Conference Roundup
Primary Hyperoxaluria

Alnylam presents positive results from ILLUMINATE-B phase 3 study in pediatric patients with primary hyperoxaluria type 1 at Kidney Week

Posted on

Alnylam Pharmaceuticals, Inc, the leading RNAi therapeutics company, announced today positive results from the 6-month primary analysis of the ILLUMINATE-B Phase 3 pediatric study of lumasiran, an investigational, subcutaneously administered RNAi therapeutic targeting hydroxyacid oxidase 1 (HAO1) – the gene encoding glycolate oxidase (GO) – in development for the treatment of adults and children with primary hyperoxaluria type 1 (PH1). Results were presented from ILLUMINATE-B, as well as new 12-month results from the ILLUMINATE-A pivotal Phase 3 study and the ongoing Phase 2 open-label extension (OLE) study, at the American Society of Nephrology (ASN) Kidney Week 2020 held as a virtual event on October 22-25.

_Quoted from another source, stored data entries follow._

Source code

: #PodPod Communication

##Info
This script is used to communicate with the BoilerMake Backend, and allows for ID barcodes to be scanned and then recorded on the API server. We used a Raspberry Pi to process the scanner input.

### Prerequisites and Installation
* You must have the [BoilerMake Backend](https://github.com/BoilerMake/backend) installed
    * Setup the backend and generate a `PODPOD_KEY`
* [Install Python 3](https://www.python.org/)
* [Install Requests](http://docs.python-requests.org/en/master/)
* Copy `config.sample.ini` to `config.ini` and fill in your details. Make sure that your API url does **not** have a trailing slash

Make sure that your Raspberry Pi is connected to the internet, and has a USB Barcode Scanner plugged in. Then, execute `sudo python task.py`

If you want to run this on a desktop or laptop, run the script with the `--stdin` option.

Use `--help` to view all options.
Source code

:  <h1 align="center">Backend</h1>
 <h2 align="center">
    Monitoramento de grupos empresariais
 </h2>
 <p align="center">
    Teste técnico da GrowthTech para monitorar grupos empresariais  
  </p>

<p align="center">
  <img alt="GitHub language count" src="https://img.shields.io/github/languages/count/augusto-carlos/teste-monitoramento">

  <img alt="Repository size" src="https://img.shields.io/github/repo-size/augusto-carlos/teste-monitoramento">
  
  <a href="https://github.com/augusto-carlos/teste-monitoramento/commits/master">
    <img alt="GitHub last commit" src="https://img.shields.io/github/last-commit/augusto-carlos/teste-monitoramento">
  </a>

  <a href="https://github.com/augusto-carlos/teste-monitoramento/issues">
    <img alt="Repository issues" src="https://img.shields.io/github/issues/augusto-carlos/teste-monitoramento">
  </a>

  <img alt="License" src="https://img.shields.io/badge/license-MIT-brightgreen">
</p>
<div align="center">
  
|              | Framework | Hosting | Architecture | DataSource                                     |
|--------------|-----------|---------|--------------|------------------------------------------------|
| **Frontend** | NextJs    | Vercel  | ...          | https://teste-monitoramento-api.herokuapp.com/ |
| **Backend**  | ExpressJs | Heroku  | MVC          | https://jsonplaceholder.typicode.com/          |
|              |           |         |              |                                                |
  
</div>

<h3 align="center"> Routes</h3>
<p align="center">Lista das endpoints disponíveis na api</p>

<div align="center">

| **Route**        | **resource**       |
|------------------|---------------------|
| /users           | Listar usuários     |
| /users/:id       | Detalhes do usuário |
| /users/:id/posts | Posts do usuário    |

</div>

Lumasiran is under review by the Food and Drug Administration (FDA) and received a Positive Opinion from the Committee for Medicinal Products for Human Use (CHMP) of the European Medicines Agency (EMA) on October 16, 2020. If approved, lumasiran will be marketed as OXLUMOTM.

“We are delighted to present these positive data from ILLUMINATE-B that reinforce previously reported clinical study findings for lumasiran and underscore its potential to be an important treatment option for patients of all ages with PH1, a devastating and potentially fatal disease with no approved pharmaceutical treatment options,” said Pritesh J. Gandhi, PharmD., Vice President and General Manager, Lumasiran Program at Alnylam. “Based on longer term follow-up from the ILLUMINATE-A and Phase 2 open-label extension studies, investigators presented data showing enduring reductions of urinary oxalate – the disease-causing metabolite in PH1. Moreover, we believe that newly presented results of exploratory endpoints provide preliminary evidence that reductions in urinary oxalate may lead to reduced rates of renal stone events and improve nephrocalcinosis in some patients.”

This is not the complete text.